Keir Dullea's Bowman has dropped his glass of water and it breaks on the floor of the "space hotel" he now resides in. He pauses and regards the down right edge of the screen.

Again we see two scenes mirrored. It's the same point of reference associated with an acknowledgement moments before a major change in the characters state of being. When Bowman looks up from the glass he sees himself laying in bed on the verge of death. This is just moments before he transforms into the Star Child. Moon-Watcher is about to embrace life and transform into a dominant species. Heywood Floyd makes a similar gesture as well.
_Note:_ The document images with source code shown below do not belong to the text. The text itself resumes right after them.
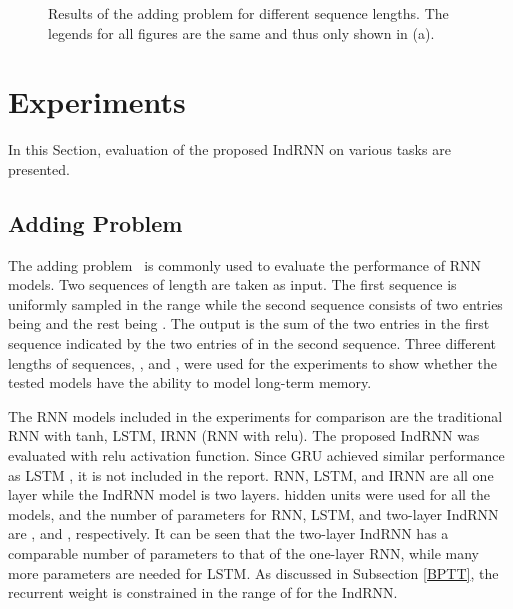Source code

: \documentclass[10pt,twocolumn,letterpaper]{article}
\begin{document}
\begin{figure*}[tbp]
	\centering
	\hspace{0.5cm}
	\hspace{0.5cm}
	\caption{Results of the adding problem for different sequence lengths. The legends for all figures are the same and thus only shown in (a).} 
	\label{adding}
\end{figure*}


\section{Experiments}
In this Section, evaluation of the proposed IndRNN on various tasks are presented.

\subsection{Adding Problem}
\label{addingdesc}
The adding problem~\cite{hochreiter1997long, arjovsky2015unitary} is commonly used to evaluate the performance of RNN models. Two sequences of length  are taken as input. The first sequence is uniformly sampled in the range  while the second sequence consists of two entries being  and the rest being . The output is the sum of the two entries in the first sequence indicated by the two entries of  in the second sequence. Three different lengths of sequences, ,  and , were used for the experiments to show whether the tested models have the ability to model long-term memory.
 
The RNN models included in the experiments for comparison are the traditional RNN with tanh, LSTM, IRNN (RNN with relu). The proposed IndRNN was evaluated with relu activation function. Since GRU achieved similar performance as LSTM \cite{jozefowicz2015empirical}, it is not included in the report. RNN, LSTM, and IRNN are all one layer while the IndRNN model is two layers.  hidden units were used for all the models, and the number of parameters for RNN, LSTM, and two-layer IndRNN are ,  and , respectively. It can be seen that the two-layer IndRNN has a comparable number of parameters to that of the one-layer RNN, while many more parameters are needed for LSTM. As discussed in Subsection \ref{BPTT}, the recurrent weight is constrained in the range of  for the IndRNN. 
\end{document}
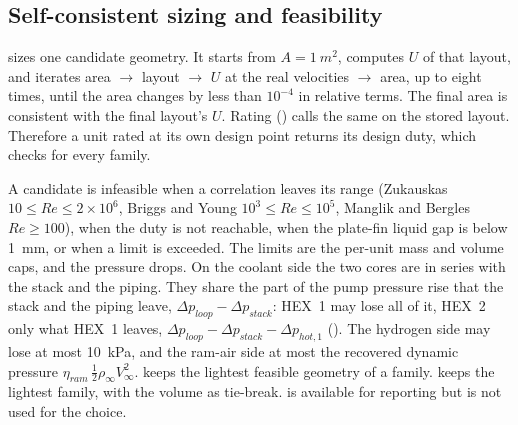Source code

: \documentclass[a4paper,11pt]{article}
\begin{document}
\subsection{Self-consistent sizing and feasibility}\label{sec:selfconsistent}
 sizes one candidate geometry. It starts from
$A = \SI{1}{m^2}$, computes $U$ of that layout, and iterates
area $\to$ layout $\to$ $U$ at the real velocities $\to$ area, up to eight times, until the
area changes by less than $10^{-4}$ in relative terms. The final area is consistent with the
final layout's $U$. Rating () calls the same  on the
stored layout. Therefore a unit rated at its own design point returns its design duty, which
 checks for every family.

A candidate is infeasible when a correlation leaves its range (Zukauskas
$10 \le Re \le 2\times10^6$, Briggs and Young $10^3 \le Re \le 10^5$, Manglik and Bergles
$Re \ge 100$), when the duty is not reachable, when the plate-fin liquid gap is below
\SI{1}{mm}, or when a limit is exceeded. The limits are the per-unit mass and volume caps,
and the pressure drops. On the coolant side the two cores are in series with the stack and
the piping. They share the part of the pump pressure rise that the stack and the piping
leave, $\Delta p_{loop} - \Delta p_{stack}$: HEX~1 may lose all of it, HEX~2 only what
HEX~1 leaves, $\Delta p_{loop} - \Delta p_{stack} - \Delta p_{hot,1}$
(). The hydrogen side may lose at most \SI{10}{kPa}, and the ram-air
side at most the recovered
dynamic pressure $\eta_{ram}\,\tfrac12\rho_\infty V_\infty^2$.  keeps
the lightest feasible geometry of a family.  keeps
the lightest family, with the volume as tie-break.  is available for
reporting but is not used for the choice.
\end{document}
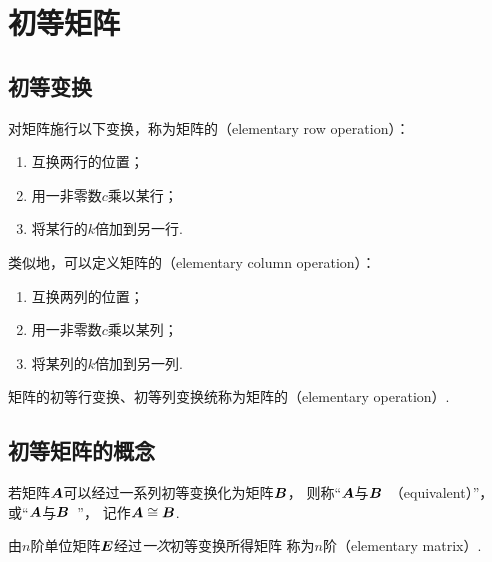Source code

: \section{初等矩阵}
\subsection{初等变换}
\begin{definition}
对矩阵施行以下变换，称为矩阵的（elementary row operation）：
\begin{enumerate}
	\item 互换两行的位置；
	\item 用一非零数\(c\)乘以某行；
	\item 将某行的\(k\)倍加到另一行.
\end{enumerate}
类似地，可以定义矩阵的（elementary column operation）：
\begin{enumerate}
	\item 互换两列的位置；
	\item 用一非零数\(c\)乘以某列；
	\item 将某列的\(k\)倍加到另一列.
\end{enumerate}
矩阵的初等行变换、初等列变换统称为矩阵的（elementary operation）.
\end{definition}


\subsection{初等矩阵的概念}
\begin{definition}\label{definition:逆矩阵.矩阵等价}
若矩阵\(\boldsymbol{A}\)可以经过一系列初等变换化为矩阵\(\boldsymbol{B}\)，
则称“\(\boldsymbol{A}\)与\(\boldsymbol{B}\)~（equivalent）”，
或“\(\boldsymbol{A}\)与\(\boldsymbol{B}\)~”，
记作\(\boldsymbol{A}\cong\boldsymbol{B}\).
\end{definition}

\begin{definition}
由\(n\)阶单位矩阵\(\boldsymbol{E}\)经过\emph{一次}初等变换所得矩阵
称为\(n\)阶（elementary matrix）.
\end{definition}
Heywood touches the monolith's surface or what appears to be the right edge of our screen. The way this scene is shot gives a visual impression that Floyd has discovered the edge of the physical screen. Moments later a deafening signal is sent to the other end of the solar system from the monolith and HAL and crew are sent on a mission to find out why. There is a character arc from ignorance into enlightenment that is involved with subliminally finding the edge of the movie screen. These characters are on the verge of realizing their own narrative and change as a result.
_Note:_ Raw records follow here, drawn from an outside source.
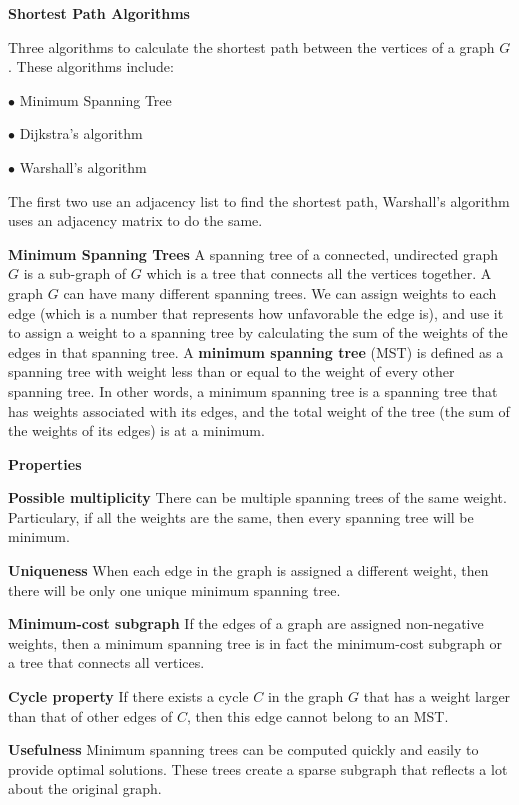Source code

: \filbreak
\vskip 1cm
{\bf Shortest Path Algorithms}

\vskip 1mm
Three algorithms to calculate the shortest path between the vertices of a graph $G$. These algorithms include:

\vskip 3mm
\qquad$\bullet$ Minimum Spanning Tree

\vskip 3mm
\qquad$\bullet$ Dijkstra's algorithm

\vskip 3mm
\qquad$\bullet$ Warshall's algorithm

\vskip 1mm
The first two use an adjacency list to find the shortest path, Warshall's algorithm uses an adjacency matrix to do the same.

\filbreak
\vskip 1cm
{\bf Minimum Spanning Trees}
\vskip 1mm
A spanning tree of a connected, undirected graph $G$ is a sub-graph of $G$ which is a tree that connects all the vertices together. A graph $G$ can have many different spanning trees. We can assign weights to each edge (which is a number that represents how unfavorable the edge is), and use it to assign a weight to a spanning tree by calculating the sum of the weights of the edges in that spanning tree. A {\bf minimum spanning tree} (MST) is defined as a spanning tree with weight less than or equal to the weight of every other spanning tree. In other words, a minimum spanning tree is a spanning tree that has weights associated with its edges, and the total weight of the tree (the sum of the weights of its edges) is at a minimum.

\vskip 3mm
{\bf Properties}

\vskip 1mm
{\bf Possible multiplicity} There can be multiple spanning trees of the same weight. Particulary, if all the weights are the same, then every spanning tree will be minimum.

\vskip 3mm
{\bf Uniqueness} When each edge in the graph is assigned a different weight, then there will be only one unique minimum spanning tree.

\vskip 3mm
{\bf Minimum-cost subgraph} If the edges of a graph are assigned non-negative weights, then a minimum spanning tree is in fact the minimum-cost subgraph or a tree that connects all vertices.

\vskip 3mm
{\bf Cycle property} If there exists a cycle $C$ in the graph $G$ that has a weight larger than that of other edges of $C$, then this edge cannot belong to an MST.

\vskip 3mm
{\bf Usefulness} Minimum spanning trees can be computed quickly and easily to provide optimal solutions. These trees create a sparse subgraph that reflects a lot about the original graph.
All Work and No Play Makes Stanley a Dull Boy

There is little territory here that Room 237 hasn't already covered. Except that The Shining's narrator dies looking up into his forehead. When Nicholson's Jack Torrance speaks to the previous caretaker Grady in the ballroom bathroom we again have our narrator experiencing a crucial turning point in the film.

Red room (redrum), white squares of light and a double narrative revealed in the "head". There's the story that Grady admits to and the story that Jack knows. But Grady flips the narrative on Jack. Jack has always been the caretaker of the Overlook Hotel or rather the narrative of the film. After all he is a writer. Jack's other worldly experience is simply the transference of a guilty conscience. That's why Grady brings up the boy. He is willful and sees things that no one else can. He's aware of a separate narrative and vies for Jack's position as narrator. A child's ability to see things as they are threatens Jack's struggle to frame events as he wants them to be seen.
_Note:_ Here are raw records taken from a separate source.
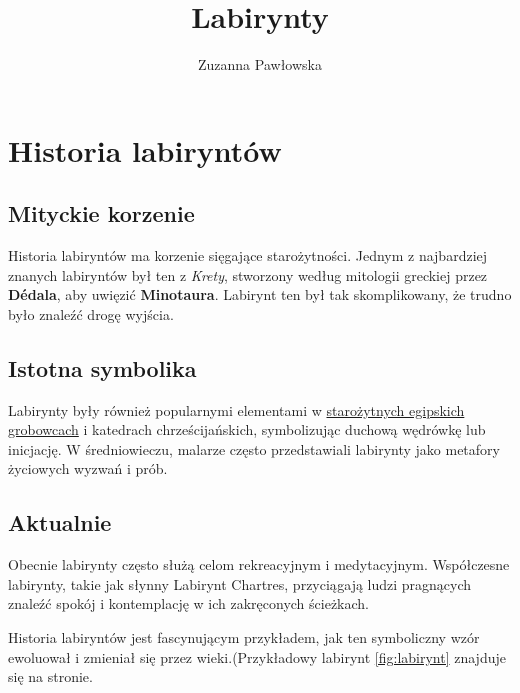 \begin{center}
\begin{LARGE}
\title{\textbf{Labirynty}}
\author{Zuzanna Pawłowska}
\end{LARGE}
\end{center}

\maketitle
\section{Historia labiryntów}
\subsection{Mityckie korzenie}
\begin{flushleft}
Historia labiryntów ma korzenie sięgające starożytności. Jednym z najbardziej znanych labiryntów był ten z \textit{Krety}, stworzony według mitologii greckiej przez \textbf{Dédala}, aby uwięzić \textbf{Minotaura}. Labirynt ten był tak skomplikowany, że trudno było znaleźć drogę wyjścia.
\end{flushleft}

\subsection{Istotna symbolika}
\begin{center}
Labirynty były również popularnymi elementami w \underline{starożytnych egipskich grobowcach} i katedrach chrześcijańskich, symbolizując duchową wędrówkę lub inicjację. W średniowieczu, malarze często przedstawiali labirynty jako metafory życiowych wyzwań i prób.
\end{center}

\subsection{Aktualnie}
\begin{flushright}
Obecnie labirynty często służą celom rekreacyjnym i medytacyjnym. Współczesne labirynty, takie jak słynny Labirynt Chartres, przyciągają ludzi pragnących znaleźć spokój i kontemplację w ich zakręconych ścieżkach.\par Historia labiryntów jest fascynującym przykładem, jak ten symboliczny wzór ewoluował i zmieniał się przez wieki.(Przykładowy labirynt \ref{fig:labirynt} znajduje się na \pageref{fig:labirynt} stronie.
\end{flushright}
I'm thinking "re-write" at this point.

Let It Go

Kubrick's struggle to free the narrative from the narrator speaks to his intense desire to neither be controlled creatively nor to possess total control over the narrative for himself.

Kubrick's infamously perfectionistic attention to detail on the set of his films is well documented and there was not a detail that went unnoticed by the auteur. Yet he constantly collaborated with his actors and would often develop a fatherly relationship with his cast and crew. He wanted their input and their best "selves" coming through in their characters. He encouraged Jack Nicholson to be as over the top as he could be, gave Peter Sellers free reign in his roles in Lolita and Dr. Strangelove, and granted Malcolm Mcdowell virtual carte blanche for the character of Alex in A Clockwork Orange. In fact, in 2014 Mcdowell told an interviewer that when he asked Kubrick in the early stages of pre production who Alex should be Kubrick responded, “Well, gee, Malc, that’s why I hired you.” Mcdowell realized this to be a gift from Kubrick. He was free to bring as much of himself to the character as he saw fit.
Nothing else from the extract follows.